**TASK BRIEF**
Only the lines below from the one that contains "samples, guidance on" through the one that contains "Modeling Graph Neural" should appear in your answer, exact and without pictures.

**PROVIDED INFORMATION**
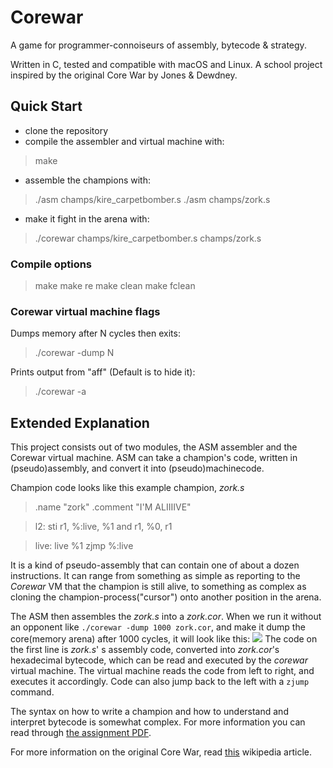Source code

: # Corewar
A game for programmer-connoiseurs of assembly, bytecode & strategy.

Written in C, tested and compatible with macOS and Linux.
A school project inspired by the original Core War by Jones & Dewdney.

## Quick Start
- clone the repository
- compile the assembler and virtual machine with:
>make 
- assemble the champions with:
>./asm champs/kire_carpetbomber.s
>./asm champs/zork.s
- make it fight in the arena with:
>./corewar champs/kire_carpetbomber.s champs/zork.s

### Compile options
>make
make re
make clean
make fclean

### Corewar virtual machine flags
Dumps memory after N cycles then exits:
>./corewar -dump N

Prints output from "aff" (Default is to hide it):
>./corewar -a

## Extended Explanation
This project consists out of two modules, the ASM assembler and the Corewar virtual machine. ASM can take a champion's code, written in (pseudo)assembly, and convert it into (pseudo)machinecode.

Champion code looks like this example champion, *zork.s*
>.name "zork"
.comment "I'M ALIIIIVE"

>l2:		sti r1, %:live, %1
		and r1, %0, r1

>live:	live %1
		zjmp %:live

It is a kind of pseudo-assembly that can contain one of about a dozen instructions. It can range from something as simple as reporting to the *Corewar* VM that the champion is still alive, to something as complex as cloning the champion-process("cursor") onto another position in the arena.

The ASM then assembles the *zork.s* into a *zork.cor*.
When we run it without an opponent like `./corewar -dump 1000 zork.cor`,
and make it dump the core(memory arena) after 1000 cycles,
it will look like this:
![](https://i.imgur.com/UOJW6ot.png)
The code on the first line is *zork.s*' s assembly code,
converted into *zork.cor*'s hexadecimal bytecode,
which can be read and executed by the *corewar* virtual machine.
The virtual machine reads the code from left to right, and executes it accordingly. Code can also jump back to the left with a `zjump` command.

The syntax on how to write a champion and how to understand and interpret bytecode is somewhat complex. For more information you can read through [the assignment PDF](https://docdro.id/9pVK3Wi "the assignment PDF").

For more information on the original Core War,
read [this](https://en.wikipedia.org/wiki/Core_War "this") wikipedia article.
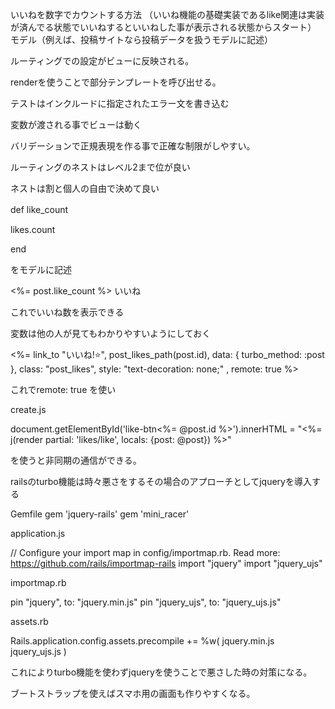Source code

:いいねを数字でカウントする方法
（いいね機能の基礎実装であるlike関連は実装が済んでる状態でいいねするといいねした事が表示される状態からスタート）
モデル（例えば、投稿サイトなら投稿データを扱うモデルに記述）

ルーティングでの設定がビューに反映される。

renderを使うことで部分テンプレートを呼び出せる。

テストはインクルードに指定されたエラー文を書き込む


変数が渡される事でビューは動く

バリデーションで正規表現を作る事で正確な制限がしやすい。

ルーティングのネストはレベル2まで位が良い

ネストは割と個人の自由で決めて良い

def like_count　

likes.count
  
end

をモデルに記述

<p><%= post.like_count %> いいね</p>

これでいいね数を表示できる

変数は他の人が見てもわかりやすいようにしておく

<%= link_to "いいね!⭐️", post_likes_path(post.id), data: { turbo_method: :post }, class: "post_likes", style: "text-decoration: none;" , remote: true %>

これでremote: true を使い

create.js

document.getElementById('like-btn<%= @post.id %>').innerHTML = "<%= j(render partial: 'likes/like', locals: {post: @post}) %>"

を使うと非同期の通信ができる。

railsのturbo機能は時々悪さをするその場合のアプローチとしてjqueryを導入する

Gemfile
gem 'jquery-rails'
gem 'mini_racer'

application.js

// Configure your import map in config/importmap.rb. Read more: https://github.com/rails/importmap-rails
import "jquery"
import "jquery_ujs"

importmap.rb

pin "jquery", to: "jquery.min.js"
pin "jquery_ujs", to: "jquery_ujs.js"

assets.rb

Rails.application.config.assets.precompile += %w( jquery.min.js jquery_ujs.js )

これによりturbo機能を使わずjqueryを使うことで悪さした時の対策になる。

ブートストラップを使えばスマホ用の画面も作りやすくなる。




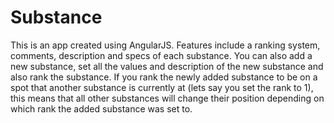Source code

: # Substance

This is an app created using AngularJS. Features include a ranking system, comments, description and specs of each substance. You can also add a new substance, set all the values and description of the new substance and also rank the substance. If you rank the newly added substance to be on a spot that another substance is currently at (lets say you set the rank to 1), this means that all other substances will change their position depending on which rank the added substance was set to. 
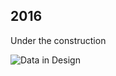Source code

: ## 2016

Under the construction

![Data in Design](https://namjulee.github.io/njs-lab-public/project/2016-harvard-cs109-data-science-research/2016-harvard-cs109-data-science-research.jpg)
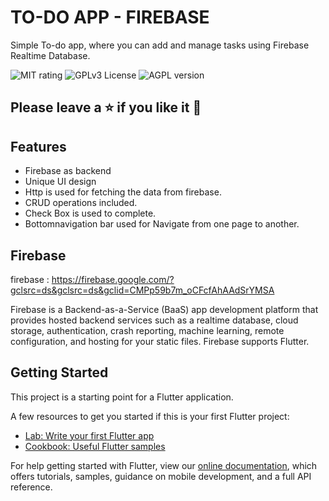 
# TO-DO APP - FIREBASE

Simple To-do app, where you can add and manage tasks using Firebase Realtime Database.

  
![MIT rating](https://img.shields.io/amo/rating/re?label=rating&style=plastic)
![GPLv3 License](https://img.shields.io/badge/License-GPL%20v3-yellow.svg)
![AGPL version](https://img.shields.io/amo/v/v?label=version&style=plastic)


## Please leave a ⭐ if you like it 💜



## Features

- Firebase as backend
- Unique UI design
- Http is used for fetching the data from firebase.
- CRUD operations included.
- Check Box is used to complete.
- Bottomnavigation bar used for Navigate from one page to another.

## Firebase

firebase : https://firebase.google.com/?gclsrc=ds&gclsrc=ds&gclid=CMPp59b7m_oCFcfAhAAdSrYMSA

Firebase is a Backend-as-a-Service (BaaS) app development platform that provides hosted backend services such as a realtime database, cloud storage, authentication, crash reporting, machine learning, remote configuration, and hosting for your static files. Firebase supports Flutter.

## Getting Started

This project is a starting point for a Flutter application.

A few resources to get you started if this is your first Flutter project:

- [Lab: Write your first Flutter app](https://flutter.dev/docs/get-started/codelab)
- [Cookbook: Useful Flutter samples](https://flutter.dev/docs/cookbook)

For help getting started with Flutter, view our
[online documentation](https://flutter.dev/docs), which offers tutorials,
samples, guidance on mobile development, and a full API reference.

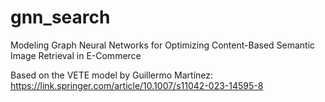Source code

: # gnn_search

Modeling Graph Neural Networks for Optimizing Content-Based Semantic Image Retrieval in E-Commerce

Based on the VETE model by Guillermo Martínez: https://link.springer.com/article/10.1007/s11042-023-14595-8
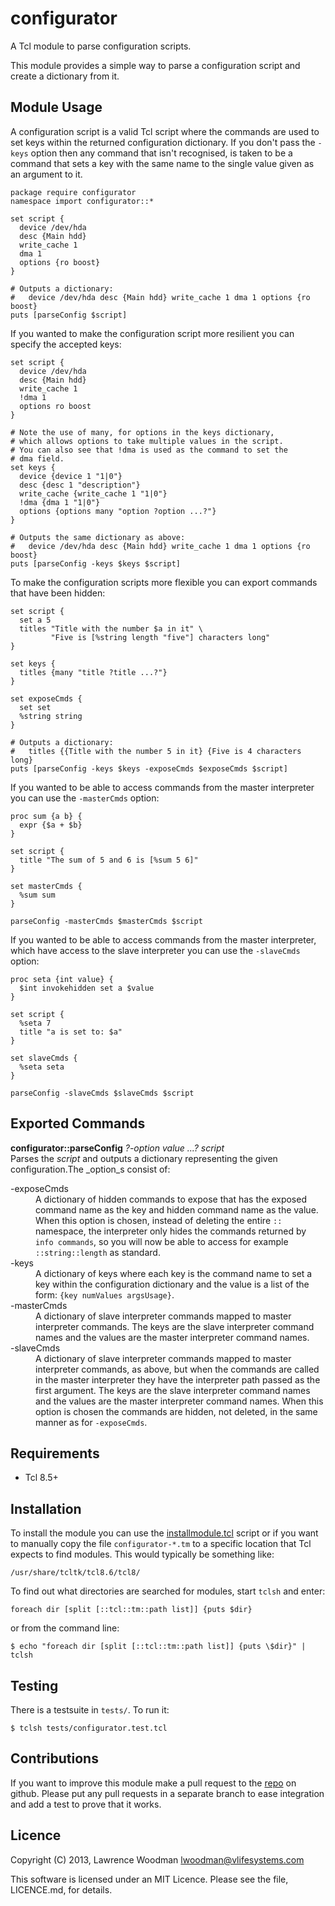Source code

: configurator
============
A Tcl module to parse configuration scripts.

This module provides a simple way to parse a configuration script and create a dictionary from it.

Module Usage
------------
A configuration script is a valid Tcl script where the commands are used to set keys within the returned configuration dictionary.  If you don't pass the `-keys` option then any command that isn't recognised, is taken to be a command that sets a key with the same name to the single value given as an argument to it.

    package require configurator
    namespace import configurator::*

    set script {
      device /dev/hda
      desc {Main hdd}
      write_cache 1
      dma 1
      options {ro boost}
    }

    # Outputs a dictionary:
    #   device /dev/hda desc {Main hdd} write_cache 1 dma 1 options {ro boost}
    puts [parseConfig $script]

If you wanted to make the configuration script more resilient you can specify the accepted keys:

    set script {
      device /dev/hda
      desc {Main hdd}
      write_cache 1
      !dma 1
      options ro boost
    }

    # Note the use of many, for options in the keys dictionary,
    # which allows options to take multiple values in the script.
    # You can also see that !dma is used as the command to set the
    # dma field.
    set keys {
      device {device 1 "1|0"}
      desc {desc 1 "description"}
      write_cache {write_cache 1 "1|0"}
      !dma {dma 1 "1|0"}
      options {options many "option ?option ...?"}
    }

    # Outputs the same dictionary as above:
    #   device /dev/hda desc {Main hdd} write_cache 1 dma 1 options {ro boost}
    puts [parseConfig -keys $keys $script]


To make the configuration scripts more flexible you can export commands that have been hidden:

    set script {
      set a 5
      titles "Title with the number $a in it" \
             "Five is [%string length "five"] characters long"
    }

    set keys {
      titles {many "title ?title ...?"}
    }

    set exposeCmds {
      set set
      %string string
    }

    # Outputs a dictionary:
    #   titles {{Title with the number 5 in it} {Five is 4 characters long}
    puts [parseConfig -keys $keys -exposeCmds $exposeCmds $script]

If you wanted to be able to access commands from the master interpreter you can use the `-masterCmds` option:

    proc sum {a b} {
      expr {$a + $b}
    }

    set script {
      title "The sum of 5 and 6 is [%sum 5 6]"
    }

    set masterCmds {
      %sum sum
    }

    parseConfig -masterCmds $masterCmds $script

If you wanted to be able to access commands from the master interpreter, which have access to the slave interpreter you can use the `-slaveCmds` option:

    proc seta {int value} {
      $int invokehidden set a $value
    }

    set script {
      %seta 7
      title "a is set to: $a"
    }

    set slaveCmds {
      %seta seta
    }

    parseConfig -slaveCmds $slaveCmds $script

Exported Commands
-----------------

**configurator::parseConfig** _?-option value ...?_ _script_<br />
Parses the _script_ and outputs a dictionary representing the given configuration.The _option_s consist of:
<dl>
  <dt>-exposeCmds</dt>
    <dd>A dictionary of hidden commands to expose that has the exposed command name as the key and hidden command name as the value.  When this option is chosen, instead of deleting the entire <code>::</code> namespace, the interpreter only hides the commands returned by <code>info commands</code>, so you will now be able to access for example <code>::string::length</code> as standard.</dd>
  <dt>-keys</dt>
    <dd>A dictionary of keys where each key is the command name to set a key within the configuration dictionary and the value is a list of the form: <code>{key numValues argsUsage}</code>.</dd>
  <dt>-masterCmds</dt>
    <dd>A dictionary of slave interpreter commands mapped to master interpreter commands.  The keys are the slave interpreter command names and the values are the master interpreter command names.</dd>
  <dt>-slaveCmds</dt>
    <dd>A dictionary of slave interpreter commands mapped to master interpreter commands, as above, but when the commands are called in the master interpreter they have the interpreter path passed as the first argument.  The keys are the slave interpreter command names and the values are the master interpreter command names.  When this option is chosen the commands are hidden, not deleted, in the same manner as for <code>-exposeCmds</code>.</dd>
</dl>

Requirements
------------
*  Tcl 8.5+

Installation
------------
To install the module you can use the [installmodule.tcl](https://github.com/LawrenceWoodman/installmodule_tcl) script or if you want to manually copy the file `configurator-*.tm` to a specific location that Tcl expects to find modules.  This would typically be something like:

    /usr/share/tcltk/tcl8.6/tcl8/

To find out what directories are searched for modules, start `tclsh` and enter:

    foreach dir [split [::tcl::tm::path list]] {puts $dir}

or from the command line:

    $ echo "foreach dir [split [::tcl::tm::path list]] {puts \$dir}" | tclsh

Testing
-------
There is a testsuite in `tests/`.  To run it:

    $ tclsh tests/configurator.test.tcl

Contributions
-------------
If you want to improve this module make a pull request to the [repo](https://github.com/LawrenceWoodman/configurator_tcl) on github.  Please put any pull requests in a separate branch to ease integration and add a test to prove that it works.

Licence
-------
Copyright (C) 2013, Lawrence Woodman <lwoodman@vlifesystems.com>

This software is licensed under an MIT Licence.  Please see the file, LICENCE.md, for details.
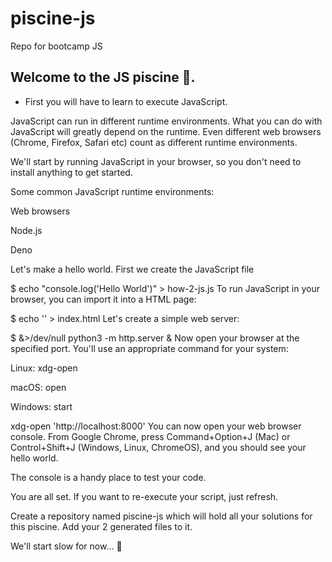# piscine-js
Repo for bootcamp JS

## Welcome to the JS piscine 👋.

- First you will have to learn to execute JavaScript.

JavaScript can run in different runtime environments. What you can do with JavaScript will greatly depend on the runtime. Even different web browsers (Chrome, Firefox, Safari etc) count as different runtime environments.

We'll start by running JavaScript in your browser, so you don't need to install anything to get started.

Some common JavaScript runtime environments:

Web browsers

Node.js

Deno

Let's make a hello world. First we create the JavaScript file

$ echo "console.log('Hello World')" > how-2-js.js
To run JavaScript in your browser, you can import it into a HTML page:

$ echo '<script type="module" src="how-2-js.js"></script>' > index.html
Let's create a simple web server:

$ &>/dev/null python3 -m http.server &
Now open your browser at the specified port. You'll use an appropriate command for your system:

Linux: xdg-open

macOS: open

Windows: start

xdg-open 'http://localhost:8000'
You can now open your web browser console. From Google Chrome, press Command+Option+J (Mac) or Control+Shift+J (Windows, Linux, ChromeOS), and you should see your hello world.

The console is a handy place to test your code.

You are all set. If you want to re-execute your script, just refresh.

Create a repository named piscine-js which will hold all your solutions for this piscine. Add your 2 generated files to it.

We'll start slow for now... 🐢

**RESPONSE TO THIS EXERCISE**
samples, guidance on mobile development, and a full API reference.

Source code

: # gnn_search

Modeling Graph Neural Networks for Optimizing Content-Based Semantic Image Retrieval in E-Commerce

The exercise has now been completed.